Convolutional neural networks
Convolution :input/output 2channel
Pooling (pooling): It's similar to convolution , Look at a small window at a time , Then select the largest or average element in the small window as the output .
LeNet
Two layer convolution + Two layers are all connected
Weight format :input_filter×output_filter×height×width
When the input data has multiple channels , Each channel will have a corresponding weight , Then it will convolute each channel and sum them up
c o n v ( d a t a , w , b ) = ∑ i c o n v ( d a t a [ : , i , : , : ] , w [ 0 , i , : , : ] , b ) conv(data,w,b)=\sum_{i}conv(data[:,i,:,:],w[0,i,:,:],b) conv(data,w,b)=i∑conv(data[:,i,:,:],w[0,i,:,:],b)
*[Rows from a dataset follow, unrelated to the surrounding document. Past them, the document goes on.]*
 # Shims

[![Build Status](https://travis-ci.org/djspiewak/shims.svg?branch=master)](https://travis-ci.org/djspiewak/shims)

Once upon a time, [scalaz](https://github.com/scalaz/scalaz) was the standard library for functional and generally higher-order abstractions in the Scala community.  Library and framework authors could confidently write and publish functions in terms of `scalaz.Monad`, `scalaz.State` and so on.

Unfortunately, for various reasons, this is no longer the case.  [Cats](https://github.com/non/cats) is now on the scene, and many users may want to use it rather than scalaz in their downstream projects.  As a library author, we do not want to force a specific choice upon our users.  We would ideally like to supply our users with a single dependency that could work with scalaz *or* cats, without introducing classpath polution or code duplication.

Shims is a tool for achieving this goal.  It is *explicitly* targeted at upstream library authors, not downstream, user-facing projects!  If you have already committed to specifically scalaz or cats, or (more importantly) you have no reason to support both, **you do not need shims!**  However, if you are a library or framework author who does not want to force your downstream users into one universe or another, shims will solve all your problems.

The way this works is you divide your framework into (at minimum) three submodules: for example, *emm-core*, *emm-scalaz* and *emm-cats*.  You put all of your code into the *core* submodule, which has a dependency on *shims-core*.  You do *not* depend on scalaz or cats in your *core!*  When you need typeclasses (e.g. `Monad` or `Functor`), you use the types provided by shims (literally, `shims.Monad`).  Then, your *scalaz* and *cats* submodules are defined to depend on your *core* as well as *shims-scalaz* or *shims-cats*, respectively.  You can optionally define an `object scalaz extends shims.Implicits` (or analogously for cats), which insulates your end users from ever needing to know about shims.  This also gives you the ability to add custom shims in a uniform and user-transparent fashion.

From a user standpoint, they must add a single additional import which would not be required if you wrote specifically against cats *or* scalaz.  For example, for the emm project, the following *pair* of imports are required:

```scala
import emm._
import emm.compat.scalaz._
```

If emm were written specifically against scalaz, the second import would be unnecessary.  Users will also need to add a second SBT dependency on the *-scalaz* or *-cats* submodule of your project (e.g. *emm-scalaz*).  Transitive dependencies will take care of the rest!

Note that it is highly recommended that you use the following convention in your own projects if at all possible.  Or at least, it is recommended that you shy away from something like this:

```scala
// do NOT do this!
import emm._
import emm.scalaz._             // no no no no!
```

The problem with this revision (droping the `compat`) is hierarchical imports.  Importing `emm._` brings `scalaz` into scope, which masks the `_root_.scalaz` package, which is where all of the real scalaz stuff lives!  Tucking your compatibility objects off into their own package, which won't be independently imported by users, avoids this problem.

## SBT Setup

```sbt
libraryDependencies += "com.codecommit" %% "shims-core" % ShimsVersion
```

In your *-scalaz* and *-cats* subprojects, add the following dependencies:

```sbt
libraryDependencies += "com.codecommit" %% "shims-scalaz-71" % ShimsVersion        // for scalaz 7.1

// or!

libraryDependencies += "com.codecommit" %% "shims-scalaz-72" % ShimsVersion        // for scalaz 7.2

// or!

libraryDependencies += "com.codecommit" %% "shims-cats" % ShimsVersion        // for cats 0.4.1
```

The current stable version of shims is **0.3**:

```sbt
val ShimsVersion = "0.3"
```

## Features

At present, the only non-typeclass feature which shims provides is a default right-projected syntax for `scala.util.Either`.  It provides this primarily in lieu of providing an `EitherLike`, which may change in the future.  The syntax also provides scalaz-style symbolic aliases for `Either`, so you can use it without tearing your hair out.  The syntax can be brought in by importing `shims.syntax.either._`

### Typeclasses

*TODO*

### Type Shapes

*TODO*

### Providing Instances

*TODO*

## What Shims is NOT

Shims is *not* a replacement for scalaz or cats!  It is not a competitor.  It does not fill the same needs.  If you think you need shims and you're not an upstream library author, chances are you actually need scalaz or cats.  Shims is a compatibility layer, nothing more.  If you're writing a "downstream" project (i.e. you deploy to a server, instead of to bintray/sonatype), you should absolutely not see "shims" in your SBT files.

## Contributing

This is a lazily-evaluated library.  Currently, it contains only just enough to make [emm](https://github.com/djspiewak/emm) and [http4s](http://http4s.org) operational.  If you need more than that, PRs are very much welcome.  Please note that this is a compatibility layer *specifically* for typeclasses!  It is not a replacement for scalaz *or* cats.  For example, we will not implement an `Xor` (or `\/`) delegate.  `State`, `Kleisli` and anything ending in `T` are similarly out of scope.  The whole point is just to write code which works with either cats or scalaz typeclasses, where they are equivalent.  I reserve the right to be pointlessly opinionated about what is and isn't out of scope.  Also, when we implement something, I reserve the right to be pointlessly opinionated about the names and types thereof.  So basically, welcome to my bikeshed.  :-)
Convolution modules are usually “ Convolution layer - Activation layer - Pooling layer ”. And turn it into 2D The matrix is output to the following full connection layer .
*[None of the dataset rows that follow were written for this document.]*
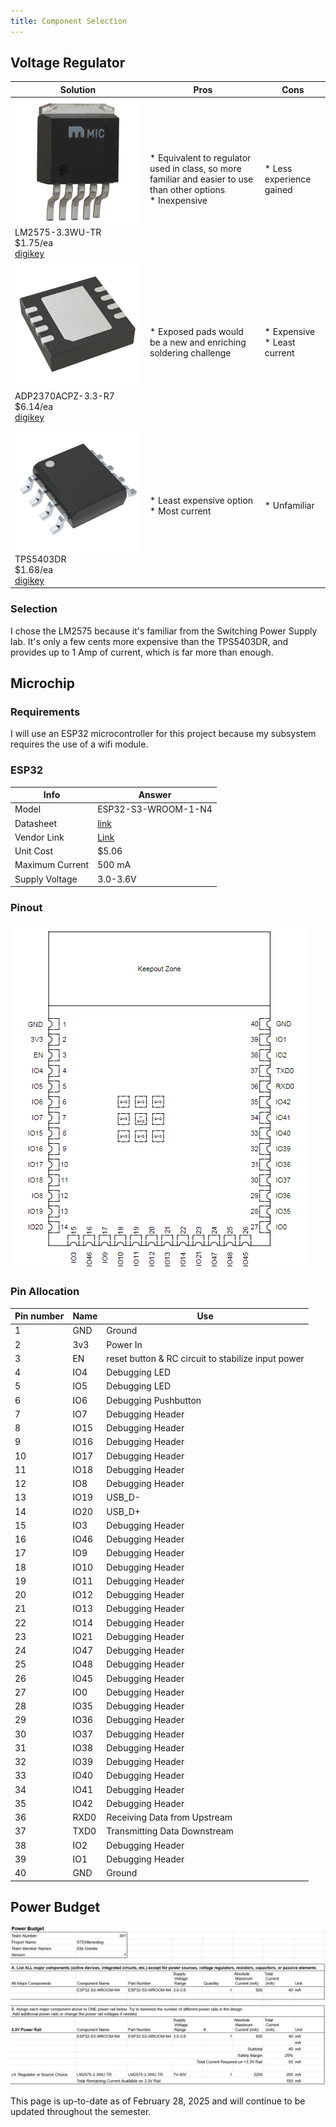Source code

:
 ```yaml
---
title: Component Selection
---
```

## Voltage Regulator
|Solution | Pros | Cons |
|------|------|------|
|![image](LM2575-3.3WU-TR.jpg) <br> LM2575-3.3WU-TR <br> $1.75/ea <br> [digikey](https://www.digikey.com/en/products/detail/microchip-technology/LM2575-3-3WU-TR/1027646)| \* Equivalent to regulator used in class, so more familiar and easier to use than other options <br> \* Inexpensive | \* Less experience gained |
|![image](ADP2370ACPZ-3.3-R7.JPG) <br> ADP2370ACPZ-3.3-R7 <br> $6.14/ea <br> [digikey](https://www.digikey.com/en/products/detail/analog-devices-inc/ADP2370ACPZ-3-3-R7/3232861)| \* Exposed pads would be a new and enriching soldering challenge | \* Expensive <br> \* Least current|
|![image](TPS5403DR.jpg) <br> TPS5403DR <br> $1.68/ea <br> [digikey](https://www.digikey.com/en/products/detail/texas-instruments/TPS5403DR/3671586)| \* Least expensive option <br> \* Most current | \* Unfamiliar|

### Selection
I chose the LM2575 because it's familiar from the Switching Power Supply lab. It's only a few cents more expensive than the TPS5403DR, and provides up to 1 Amp of current, which is far more than enough. 

## Microchip
### Requirements 
I will use an ESP32 microcontroller for this project because my subsystem requires the use of a wifi module. 
### ESP32
|Info  | Answer |
|-----|-----|
|Model |ESP32-S3-WROOM-1-N4|
|Datasheet|[link](documentation/esp32-s3-wroom-1_wroom-1u_datasheet_en.pdf)|
|Vendor Link|[Link](https://www.digikey.com/en/products/detail/espressif-systems/ESP32-S3-WROOM-1-N4/16162639)|
|Unit Cost|$5.06|
|Maximum Current|500 mA|
|Supply Voltage |3.0-3.6V|

### Pinout
![image](ESP32pinout.png)
### Pin Allocation
|Pin number | Name | Use|
|-----|-----|-----|
|1| GND |Ground|
|2| 3v3 |Power In|
|3| EN |reset button & RC circuit to stabilize input power|
|4| IO4 |Debugging LED|
|5|IO5 |Debugging LED|
|6|IO6 |Debugging Pushbutton|
|7|IO7 |Debugging Header|
|8|IO15 |Debugging Header|
|9|IO16 |Debugging Header|
|10|IO17 |Debugging Header|
|11|IO18 |Debugging Header|
|12|IO8 |Debugging Header|
|13|IO19 |USB_D-|
|14|IO20 |USB_D+|
|15|IO3 |Debugging Header|
|16|IO46 |Debugging Header|
|17|IO9 |Debugging Header|
|18|IO10 |Debugging Header|
|19|IO11 |Debugging Header|
|20|IO12 |Debugging Header|
|21|IO13 |Debugging Header|
|22|IO14 |Debugging Header|
|23|IO21 |Debugging Header|
|24|IO47 |Debugging Header|
|25|IO48 |Debugging Header|
|26|IO45 |Debugging Header|
|27|IO0 |Debugging Header|
|28|IO35 |Debugging Header|
|29|IO36 |Debugging Header|
|30|IO37 |Debugging Header|
|31|IO38 |Debugging Header|
|32|IO39 |Debugging Header|
|33|IO40 |Debugging Header|
|34|IO41 |Debugging Header|
|35|IO42 |Debugging Header|
|36|RXD0 |Receiving Data from Upstream|
|37|TXD0 |Transmitting Data Downstream|
|38|IO2 |Debugging Header|
|39|IO1 |Debugging Header|
|40|GND |Ground|

## Power Budget
![Power Budget](powerBudget.png)

This page is up-to-date as of February 28, 2025 and will continue to be updated throughout the semester.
def net(X, verbose=False):
X = X.as_in_context(W1.context)
# The first convolution
h1_conv = nd.Convolution(data=X, weight=W1, bias=b1, kernel=W1.shape[2:], num_filter=W1.shape[0])
h1_activation = nd.relu(h1_conv)
h1 = nd.Pooling(data=h1_activation, pool_type="max", kernel=(2,2), stride=(2,2))
# The second convolution
h2_conv = nd.Convolution(data=h1, weight=W2, bias=b2, kernel=W2.shape[2:], num_filter=W2.shape[0])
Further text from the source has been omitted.